C'est pourtant dans le domaine du travail des immigrés que le Canada a un sérieux problème, dit Anette Sikka, ancienne employée de l'ONU qui a combattu pendant quatre ans la traite des personnes au Kosovo.

«Tout ce que vous voyez dans les films, les filles qui changent de voitures, les passeports refilés en différentes langues, cela existe au Kosovo. Les trafiquants d'Europe de l'Est n'ont qu'à traverser la frontière. Pourquoi se donneraient-ils la peine de venir jusqu'ici? Notre géographie est différente. Nos enjeux aussi.»

Nos propres règles d'immigration encouragent l'exploitation de milliers de travailleurs, ajoute Mme Sikka. «Nous sommes tellement préoccupés par le trafic du sexe qu'on néglige système qui permet à d'autres types de trafic de prospérer. Or, la façon même dont nos lois sont écrites donnent lieu à la traite des travailleurs immigrés. Ces derniers manquent énormément de protection.»

L'Association des aides familiales du Québec (AAFQ) dénonce depuis des années les lacunes d'un programme fédéral de recrutement à l'étranger. Créé pour combler une pénurie de main-d'oeuvre, ce programme oblige les travailleuses domestiques à loger chez leur employeur et à accomplir 24 mois de travail en trois ans avant de pouvoir faire une demande de résidence permanente.

«Les caractéristiques de ce programme font qu'il crée des conditions propices à l'exploitation sous diverses formes en instaurant un rapport d'autorité et d'abus entre les employeurs et les aides familiales résidantes», conclut un rapport de l'AAFQ.

Reste que bien des étrangères n'ont même pas droit aux protections - aussi imparfaites soient-elles - du programme, puisqu'elles sont payées au noir, ce qui les rend d'autant plus vulnérables aux abus. Elles seraient des milliers au Québec à former cette main-d'oeuvre docile, pratiquement invisible, dans des maisons de la province. Environ 80% seraient d'origine philippine.
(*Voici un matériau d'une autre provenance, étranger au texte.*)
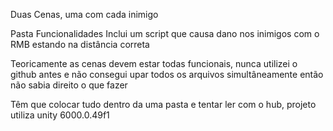 Duas Cenas, uma com cada inimigo

Pasta Funcionalidades Inclui um script que causa dano nos inimigos com o RMB estando na distância correta

Teoricamente as cenas devem estar todas funcionais, nunca utilizei o github antes e não consegui upar todos os arquivos simultâneamente então não sabia direito o que fazer

Têm que colocar tudo dentro da uma pasta e tentar ler com o hub, projeto utiliza unity 6000.0.49f1

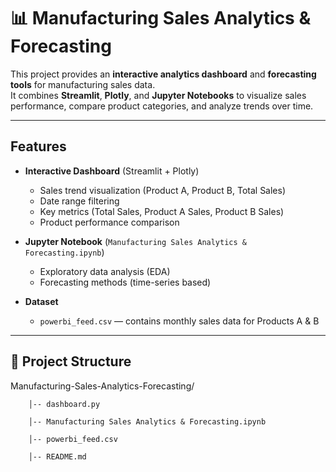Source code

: # 📊 Manufacturing Sales Analytics & Forecasting

This project provides an **interactive analytics dashboard** and **forecasting tools** for manufacturing sales data.  
It combines **Streamlit**, **Plotly**, and **Jupyter Notebooks** to visualize sales performance, compare product categories, and analyze trends over time.

---

## Features
- **Interactive Dashboard** (Streamlit + Plotly)
  - Sales trend visualization (Product A, Product B, Total Sales)
  - Date range filtering
  - Key metrics (Total Sales, Product A Sales, Product B Sales)
  - Product performance comparison

- **Jupyter Notebook** (`Manufacturing Sales Analytics & Forecasting.ipynb`)
  - Exploratory data analysis (EDA)
  - Forecasting methods (time-series based)

- **Dataset**
  - `powerbi_feed.csv` — contains monthly sales data for Products A & B

---

## 📂 Project Structure
Manufacturing-Sales-Analytics-Forecasting/

        │-- dashboard.py

        │-- Manufacturing Sales Analytics & Forecasting.ipynb

        │-- powerbi_feed.csv
        
        │-- README.md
Julia Evangelista ne fait plus partie de ces statistiques. Désormais résidente permanente au Canada, elle rêve d'un voyage aux Philippines pour embrasser ses quatre enfants, qu'elle n'a pas vus depuis 13 ans. Aujourd'hui adultes, ils ont tous obtenu un diplôme universitaire au prix des immenses sacrifices de leur mère. Sans jamais savoir à quel point elle avait souffert. «Je ne leur ai toujours dit que j'étais heureuse au Canada. Je ne voulais pas les inquiéter, je ne voulais pas qu'ils abandonnent l'école.»

Mme Evangelista a décroché deux emplois, dans une usine d'emballage et auprès de personnes âgées. Elle travaille fort, mais son salaire est meilleur. Surtout, elle goûte à la liberté. Une simple balade en autobus l'émerveille. Treize ans après son arrivée à Montréal, elle découvre enfin sa ville.